» **Goal of the exercise**:
A verbatim copy of the data is wanted, minus any picture in it.
Data shown Block Start
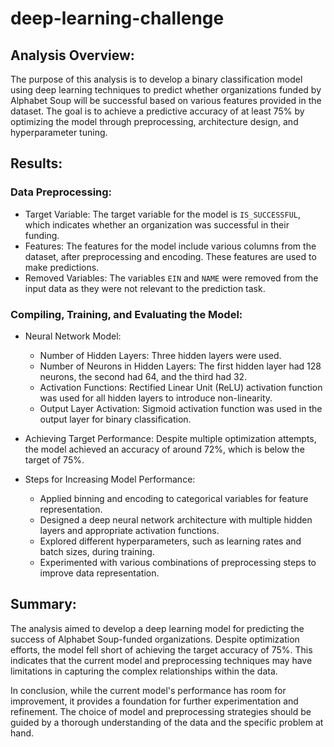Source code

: # deep-learning-challenge

## Analysis Overview:

The purpose of this analysis is to develop a binary classification model using deep learning techniques to predict whether organizations funded by Alphabet Soup will be successful based on various features provided in the dataset. The goal is to achieve a predictive accuracy of at least 75% by optimizing the model through preprocessing, architecture design, and hyperparameter tuning.

## Results:

### Data Preprocessing:

- Target Variable: The target variable for the model is `IS_SUCCESSFUL`, which indicates whether an organization was successful in their funding.
- Features: The features for the model include various columns from the dataset, after preprocessing and encoding. These features are used to make predictions.
- Removed Variables: The variables `EIN` and `NAME` were removed from the input data as they were not relevant to the prediction task.

### Compiling, Training, and Evaluating the Model:

- Neural Network Model:
  - Number of Hidden Layers: Three hidden layers were used.
  - Number of Neurons in Hidden Layers: The first hidden layer had 128 neurons, the second had 64, and the third had 32.
  - Activation Functions: Rectified Linear Unit (ReLU) activation function was used for all hidden layers to introduce non-linearity.
  - Output Layer Activation: Sigmoid activation function was used in the output layer for binary classification.

- Achieving Target Performance: Despite multiple optimization attempts, the model achieved an accuracy of around 72%, which is below the target of 75%.

- Steps for Increasing Model Performance:
  - Applied binning and encoding to categorical variables for feature representation.
  - Designed a deep neural network architecture with multiple hidden layers and appropriate activation functions.
  - Explored different hyperparameters, such as learning rates and batch sizes, during training.
  - Experimented with various combinations of preprocessing steps to improve data representation.

## Summary:

The analysis aimed to develop a deep learning model for predicting the success of Alphabet Soup-funded organizations. Despite optimization efforts, the model fell short of achieving the target accuracy of 75%. This indicates that the current model and preprocessing techniques may have limitations in capturing the complex relationships within the data.

In conclusion, while the current model's performance has room for improvement, it provides a foundation for further experimentation and refinement. The choice of model and preprocessing strategies should be guided by a thorough understanding of the data and the specific problem at hand.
Data shown Block End
» **Solution**:
Source code

: # deep-learning-challenge

## Analysis Overview:

The purpose of this analysis is to develop a binary classification model using deep learning techniques to predict whether organizations funded by Alphabet Soup will be successful based on various features provided in the dataset. The goal is to achieve a predictive accuracy of at least 75% by optimizing the model through preprocessing, architecture design, and hyperparameter tuning.

## Results:

### Data Preprocessing:

- Target Variable: The target variable for the model is `IS_SUCCESSFUL`, which indicates whether an organization was successful in their funding.
- Features: The features for the model include various columns from the dataset, after preprocessing and encoding. These features are used to make predictions.
- Removed Variables: The variables `EIN` and `NAME` were removed from the input data as they were not relevant to the prediction task.

### Compiling, Training, and Evaluating the Model:

- Neural Network Model:
  - Number of Hidden Layers: Three hidden layers were used.
  - Number of Neurons in Hidden Layers: The first hidden layer had 128 neurons, the second had 64, and the third had 32.
  - Activation Functions: Rectified Linear Unit (ReLU) activation function was used for all hidden layers to introduce non-linearity.
  - Output Layer Activation: Sigmoid activation function was used in the output layer for binary classification.

- Achieving Target Performance: Despite multiple optimization attempts, the model achieved an accuracy of around 72%, which is below the target of 75%.

- Steps for Increasing Model Performance:
  - Applied binning and encoding to categorical variables for feature representation.
  - Designed a deep neural network architecture with multiple hidden layers and appropriate activation functions.
  - Explored different hyperparameters, such as learning rates and batch sizes, during training.
  - Experimented with various combinations of preprocessing steps to improve data representation.

## Summary:

The analysis aimed to develop a deep learning model for predicting the success of Alphabet Soup-funded organizations. Despite optimization efforts, the model fell short of achieving the target accuracy of 75%. This indicates that the current model and preprocessing techniques may have limitations in capturing the complex relationships within the data.

In conclusion, while the current model's performance has room for improvement, it provides a foundation for further experimentation and refinement. The choice of model and preprocessing strategies should be guided by a thorough understanding of the data and the specific problem at hand.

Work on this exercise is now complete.